全国の門徒集団は、京都の親鸞の墓所を守る本願寺派とゆるやかな関係を保ちながら、自立的な活動を展開していました。仏光寺派も同様で、京都の存覚らと連絡を取りながら、信仰に励んでいたようです。
なお、「親鸞聖人惣御門弟等交名」の了海の弟子16名のうち、阿佐布に居住していたのは、了智・性智の2名に過ぎません。この後の阿佐布門徒の動きについてはわからないことが多くなりますが、京都仏光寺6世の了源も阿佐布の門人だったとする史料もあり、南関東の中心的な門徒集団として活動していたようです。

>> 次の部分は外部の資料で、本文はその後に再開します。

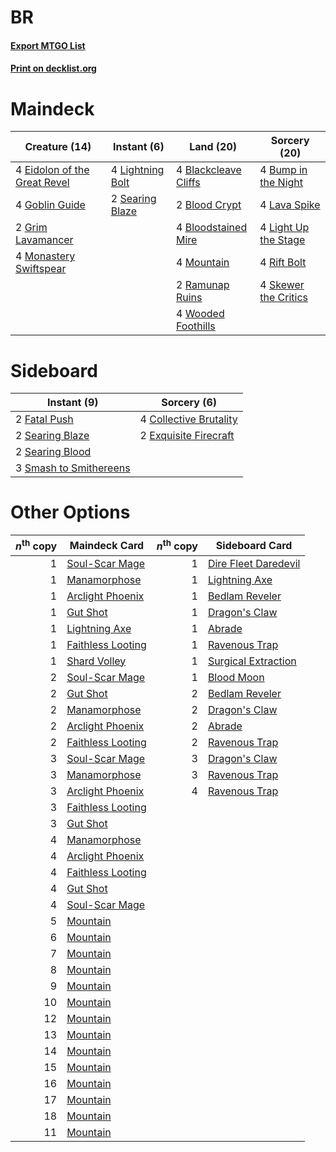 # BR

#### [Export MTGO List](../collection/BR/BR.txt)
#### [Print on decklist.org](http://decklist.org/?deckmain=4%09Blackcleave%20Cliffs%0A2%09Blood%20Crypt%0A4%09Bloodstained%20Mire%0A4%09Bump%20in%20the%20Night%0A4%09Eidolon%20of%20the%20Great%20Revel%0A4%09Goblin%20Guide%0A2%09Grim%20Lavamancer%0A4%09Lava%20Spike%0A4%09Light%20Up%20the%20Stage%0A4%09Lightning%20Bolt%0A4%09Monastery%20Swiftspear%0A4%09Mountain%0A2%09Ramunap%20Ruins%0A4%09Rift%20Bolt%0A2%09Searing%20Blaze%0A4%09Skewer%20the%20Critics%0A4%09Wooded%20Foothills&deckside=4%09Collective%20Brutality%0A2%09Exquisite%20Firecraft%0A2%09Fatal%20Push%0A2%09Searing%20Blaze%0A2%09Searing%20Blood%0A3%09Smash%20to%20Smithereens)
# Maindeck

|                                             Creature (14)                                             |                                        Instant (6)                                        |                                           Land (20)                                           |                                         Sorcery (20)                                          |
|-------------------------------------------------------------------------------------------------------|-------------------------------------------------------------------------------------------|-----------------------------------------------------------------------------------------------|-----------------------------------------------------------------------------------------------|
|4 [Eidolon of the Great Revel](http://gatherer.wizards.com/Pages/Card/Details.aspx?multiverseid=442117)|4 [Lightning Bolt](http://gatherer.wizards.com/Pages/Card/Details.aspx?multiverseid=234704)|4 [Blackcleave Cliffs](http://gatherer.wizards.com/Pages/Card/Details.aspx?multiverseid=209401)|4 [Bump in the Night](http://gatherer.wizards.com/Pages/Card/Details.aspx?multiverseid=368490) |
|4 [Goblin Guide](http://gatherer.wizards.com/Pages/Card/Details.aspx?multiverseid=425921)              |2 [Searing Blaze](http://gatherer.wizards.com/Pages/Card/Details.aspx?multiverseid=270873) |2 [Blood Crypt](http://gatherer.wizards.com/Pages/Card/Details.aspx?multiverseid=405093)       |4 [Lava Spike](http://gatherer.wizards.com/Pages/Card/Details.aspx?multiverseid=370409)        |
|2 [Grim Lavamancer](http://gatherer.wizards.com/Pages/Card/Details.aspx?multiverseid=234706)           |                                                                                           |4 [Bloodstained Mire](http://gatherer.wizards.com/Pages/Card/Details.aspx?multiverseid=405094) |4 [Light Up the Stage](http://gatherer.wizards.com/Pages/Card/Details.aspx?multiverseid=457251)|
|4 [Monastery Swiftspear](http://gatherer.wizards.com/Pages/Card/Details.aspx?multiverseid=438706)      |                                                                                           |4 [Mountain](http://gatherer.wizards.com/Pages/Card/Details.aspx?multiverseid=439604)          |4 [Rift Bolt](http://gatherer.wizards.com/Pages/Card/Details.aspx?multiverseid=370469)         |
|                                                                                                       |                                                                                           |2 [Ramunap Ruins](http://gatherer.wizards.com/Pages/Card/Details.aspx?multiverseid=430870)     |4 [Skewer the Critics](http://gatherer.wizards.com/Pages/Card/Details.aspx?multiverseid=457259)|
|                                                                                                       |                                                                                           |4 [Wooded Foothills](http://gatherer.wizards.com/Pages/Card/Details.aspx?multiverseid=405116)  |                                                                                               |


# Sideboard

|                                           Instant (9)                                           |                                           Sorcery (6)                                           |
|-------------------------------------------------------------------------------------------------|-------------------------------------------------------------------------------------------------|
|2 [Fatal Push](http://gatherer.wizards.com/Pages/Card/Details.aspx?multiverseid=423724)          |4 [Collective Brutality](http://gatherer.wizards.com/Pages/Card/Details.aspx?multiverseid=414380)|
|2 [Searing Blaze](http://gatherer.wizards.com/Pages/Card/Details.aspx?multiverseid=270873)       |2 [Exquisite Firecraft](http://gatherer.wizards.com/Pages/Card/Details.aspx?multiverseid=398513) |
|2 [Searing Blood](http://gatherer.wizards.com/Pages/Card/Details.aspx?multiverseid=378483)       |                                                                                                 |
|3 [Smash to Smithereens](http://gatherer.wizards.com/Pages/Card/Details.aspx?multiverseid=397795)|                                                                                                 |


# Other Options

|*n*<sup>th</sup> copy|                                       Maindeck Card                                        |*n*<sup>th</sup> copy|                                        Sideboard Card                                         |
|--------------------:|--------------------------------------------------------------------------------------------|--------------------:|-----------------------------------------------------------------------------------------------|
|                    1|[Soul-Scar Mage](http://gatherer.wizards.com/Pages/Card/Details.aspx?multiverseid=426850)   |                    1|[Dire Fleet Daredevil](http://gatherer.wizards.com/Pages/Card/Details.aspx?multiverseid=439756)|
|                    1|[Manamorphose](http://gatherer.wizards.com/Pages/Card/Details.aspx?multiverseid=370568)     |                    1|[Lightning Axe](http://gatherer.wizards.com/Pages/Card/Details.aspx?multiverseid=113567)       |
|                    1|[Arclight Phoenix](http://gatherer.wizards.com/Pages/Card/Details.aspx?multiverseid=452841) |                    1|[Bedlam Reveler](http://gatherer.wizards.com/Pages/Card/Details.aspx?multiverseid=414415)      |
|                    1|[Gut Shot](http://gatherer.wizards.com/Pages/Card/Details.aspx?multiverseid=397673)         |                    1|[Dragon's Claw](http://gatherer.wizards.com/Pages/Card/Details.aspx?multiverseid=243481)       |
|                    1|[Lightning Axe](http://gatherer.wizards.com/Pages/Card/Details.aspx?multiverseid=113567)    |                    1|[Abrade](http://gatherer.wizards.com/Pages/Card/Details.aspx?multiverseid=430772)              |
|                    1|[Faithless Looting](http://gatherer.wizards.com/Pages/Card/Details.aspx?multiverseid=413670)|                    1|[Ravenous Trap](http://gatherer.wizards.com/Pages/Card/Details.aspx?multiverseid=197537)       |
|                    1|[Shard Volley](http://gatherer.wizards.com/Pages/Card/Details.aspx?multiverseid=152837)     |                    1|[Surgical Extraction](http://gatherer.wizards.com/Pages/Card/Details.aspx?multiverseid=397706) |
|                    2|[Soul-Scar Mage](http://gatherer.wizards.com/Pages/Card/Details.aspx?multiverseid=426850)   |                    1|[Blood Moon](http://gatherer.wizards.com/Pages/Card/Details.aspx?multiverseid=370419)          |
|                    2|[Gut Shot](http://gatherer.wizards.com/Pages/Card/Details.aspx?multiverseid=397673)         |                    2|[Bedlam Reveler](http://gatherer.wizards.com/Pages/Card/Details.aspx?multiverseid=414415)      |
|                    2|[Manamorphose](http://gatherer.wizards.com/Pages/Card/Details.aspx?multiverseid=370568)     |                    2|[Dragon's Claw](http://gatherer.wizards.com/Pages/Card/Details.aspx?multiverseid=243481)       |
|                    2|[Arclight Phoenix](http://gatherer.wizards.com/Pages/Card/Details.aspx?multiverseid=452841) |                    2|[Abrade](http://gatherer.wizards.com/Pages/Card/Details.aspx?multiverseid=430772)              |
|                    2|[Faithless Looting](http://gatherer.wizards.com/Pages/Card/Details.aspx?multiverseid=413670)|                    2|[Ravenous Trap](http://gatherer.wizards.com/Pages/Card/Details.aspx?multiverseid=197537)       |
|                    3|[Soul-Scar Mage](http://gatherer.wizards.com/Pages/Card/Details.aspx?multiverseid=426850)   |                    3|[Dragon's Claw](http://gatherer.wizards.com/Pages/Card/Details.aspx?multiverseid=243481)       |
|                    3|[Manamorphose](http://gatherer.wizards.com/Pages/Card/Details.aspx?multiverseid=370568)     |                    3|[Ravenous Trap](http://gatherer.wizards.com/Pages/Card/Details.aspx?multiverseid=197537)       |
|                    3|[Arclight Phoenix](http://gatherer.wizards.com/Pages/Card/Details.aspx?multiverseid=452841) |                    4|[Ravenous Trap](http://gatherer.wizards.com/Pages/Card/Details.aspx?multiverseid=197537)       |
|                    3|[Faithless Looting](http://gatherer.wizards.com/Pages/Card/Details.aspx?multiverseid=413670)|                     |                                                                                               |
|                    3|[Gut Shot](http://gatherer.wizards.com/Pages/Card/Details.aspx?multiverseid=397673)         |                     |                                                                                               |
|                    4|[Manamorphose](http://gatherer.wizards.com/Pages/Card/Details.aspx?multiverseid=370568)     |                     |                                                                                               |
|                    4|[Arclight Phoenix](http://gatherer.wizards.com/Pages/Card/Details.aspx?multiverseid=452841) |                     |                                                                                               |
|                    4|[Faithless Looting](http://gatherer.wizards.com/Pages/Card/Details.aspx?multiverseid=413670)|                     |                                                                                               |
|                    4|[Gut Shot](http://gatherer.wizards.com/Pages/Card/Details.aspx?multiverseid=397673)         |                     |                                                                                               |
|                    4|[Soul-Scar Mage](http://gatherer.wizards.com/Pages/Card/Details.aspx?multiverseid=426850)   |                     |                                                                                               |
|                    5|[Mountain](http://gatherer.wizards.com/Pages/Card/Details.aspx?multiverseid=439604)         |                     |                                                                                               |
|                    6|[Mountain](http://gatherer.wizards.com/Pages/Card/Details.aspx?multiverseid=439604)         |                     |                                                                                               |
|                    7|[Mountain](http://gatherer.wizards.com/Pages/Card/Details.aspx?multiverseid=439604)         |                     |                                                                                               |
|                    8|[Mountain](http://gatherer.wizards.com/Pages/Card/Details.aspx?multiverseid=439604)         |                     |                                                                                               |
|                    9|[Mountain](http://gatherer.wizards.com/Pages/Card/Details.aspx?multiverseid=439604)         |                     |                                                                                               |
|                   10|[Mountain](http://gatherer.wizards.com/Pages/Card/Details.aspx?multiverseid=439604)         |                     |                                                                                               |
|                   12|[Mountain](http://gatherer.wizards.com/Pages/Card/Details.aspx?multiverseid=439604)         |                     |                                                                                               |
|                   13|[Mountain](http://gatherer.wizards.com/Pages/Card/Details.aspx?multiverseid=439604)         |                     |                                                                                               |
|                   14|[Mountain](http://gatherer.wizards.com/Pages/Card/Details.aspx?multiverseid=439604)         |                     |                                                                                               |
|                   15|[Mountain](http://gatherer.wizards.com/Pages/Card/Details.aspx?multiverseid=439604)         |                     |                                                                                               |
|                   16|[Mountain](http://gatherer.wizards.com/Pages/Card/Details.aspx?multiverseid=439604)         |                     |                                                                                               |
|                   17|[Mountain](http://gatherer.wizards.com/Pages/Card/Details.aspx?multiverseid=439604)         |                     |                                                                                               |
|                   18|[Mountain](http://gatherer.wizards.com/Pages/Card/Details.aspx?multiverseid=439604)         |                     |                                                                                               |
|                   11|[Mountain](http://gatherer.wizards.com/Pages/Card/Details.aspx?multiverseid=439604)         |                     |                                                                                               |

ちなみに、善福寺の現存子院の8か寺中6寺が中世に起源を持ちます。そのうち2か寺は芝方面からの転入ですが、3か寺が鎌倉時代の創建と伝えます。
金蔵寺は、嘉禄2年(1226)の開創で、開基は了海の弟子金蔵坊了源。西福寺は、弘安元年(1278)の開創で開基了教。善光寺は、文保(ぶんぽう)元年(1317)の開創で開基了遵と伝えています。
実は、芝方面にも、真宗寺院の教線が伸びています。芝金杉・橋戸の安楽寺は、宗祖越年の地ともされます。文保2年(1318)以前の開創で、開基教明とします。元麻布の専光寺は、延慶2年(1309)の開創で開基教念。当初は芝下町にあったといいます。書上には開基了智とあります。了智は了海の弟子だと言い、確かに「親鸞聖人惣御門弟等交名」にもその名前が見えます。
このように、阿佐布門徒の一部は、港区域では芝方面にも進出していたようです。